For the QSAR model based on the toxicity of the X-Microtox bioassay, the standard regression coefficients of AVS_B(v) and SddsN were higher than the other two descriptors. AVS_B(v) and SddsN were the main factors affecting the toxicity of DBPs to X-Microtox. The descriptor SddsN indicated that −N(=)= (nitro) (where “=” represents a double bond and “−” represents a single bond) is one of the main factors that affected the toxicity of DBPs to X-Microtox. For the toxicities of DBPs toward GSH+ and GSH−, the same descriptors were selected in the QSAR models, which indicates the similar toxicity mechanism of the two endpoints. SpDiam_B(m) and T(N..Br) were the main positive contributors to the toxicity, as their standard regression coefficients were higher than C% and P_VSA_LogP_8. T(N..Br), the heteroatom between N and Br, was one of the main factors affecting the toxicity of DBPs toward GSH+ and GSH−. There were two descriptors (P_VSA_LogP_7 and T(N..I)) in the QSAR model for DNA+ and DNA−, where P_VSA_LogP_7 made a positive contribution to toxicity while T(N..I) made a negative contribution to toxicity. T(N..I), the heteroatom between N and I, was one of the main factors affecting the toxicity of DBPs toward DNA+ and DNA−.

4. Conclusions

All five considered QSAR models, resulting from the random split of the whole dataset intro training and test sets, satisfied the validation criteria. The application domain was clearly defined and the mechanism was interpreted. The reliability of the five QSAR models met the Organization for Economic Co-operation and Development (OECD) principles [26]: (1) a defined endpoint; (2) an unambiguous algorithm; (3) a defined domain of applicability; (4) appropriate measures of goodness-of-fit, robustness and predictivity; and (5) a mechanistic interpretation, if possible.

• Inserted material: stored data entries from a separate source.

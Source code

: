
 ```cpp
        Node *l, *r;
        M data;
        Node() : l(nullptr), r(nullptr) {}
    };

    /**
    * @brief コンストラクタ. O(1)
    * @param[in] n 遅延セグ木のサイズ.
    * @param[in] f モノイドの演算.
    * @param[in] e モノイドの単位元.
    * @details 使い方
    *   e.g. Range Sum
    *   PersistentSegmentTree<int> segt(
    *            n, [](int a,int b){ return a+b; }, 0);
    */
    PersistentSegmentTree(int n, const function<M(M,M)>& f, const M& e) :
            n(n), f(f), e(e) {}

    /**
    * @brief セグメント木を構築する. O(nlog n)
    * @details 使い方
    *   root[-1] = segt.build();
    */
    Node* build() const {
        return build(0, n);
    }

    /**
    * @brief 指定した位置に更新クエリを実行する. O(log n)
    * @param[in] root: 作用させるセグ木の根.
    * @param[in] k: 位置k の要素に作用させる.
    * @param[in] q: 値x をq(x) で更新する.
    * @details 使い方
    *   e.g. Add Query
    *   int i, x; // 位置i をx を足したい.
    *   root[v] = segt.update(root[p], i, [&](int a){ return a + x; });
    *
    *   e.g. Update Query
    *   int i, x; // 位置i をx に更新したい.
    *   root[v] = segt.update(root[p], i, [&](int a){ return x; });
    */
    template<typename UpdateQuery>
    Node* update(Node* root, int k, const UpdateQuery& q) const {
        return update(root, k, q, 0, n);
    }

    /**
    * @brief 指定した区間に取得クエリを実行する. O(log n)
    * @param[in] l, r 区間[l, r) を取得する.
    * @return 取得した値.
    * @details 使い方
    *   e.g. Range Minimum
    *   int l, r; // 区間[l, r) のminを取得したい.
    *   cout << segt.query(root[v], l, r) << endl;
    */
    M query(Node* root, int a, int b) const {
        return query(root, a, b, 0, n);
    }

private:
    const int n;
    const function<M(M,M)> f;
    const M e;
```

The QSAR method was used to develop several predictive models for the toxicities of DBPs toward X-Microtox, GSH+, GSH−, DNA+, and DNA−. Using the selected descriptors, which can be easily generated from the Dragon software, all the developed QSAR models with a good predictive performance were used for estimating toxicities of DBPs. It is expected that the proposed QSAR models could be used to predict the toxicities of DBPs.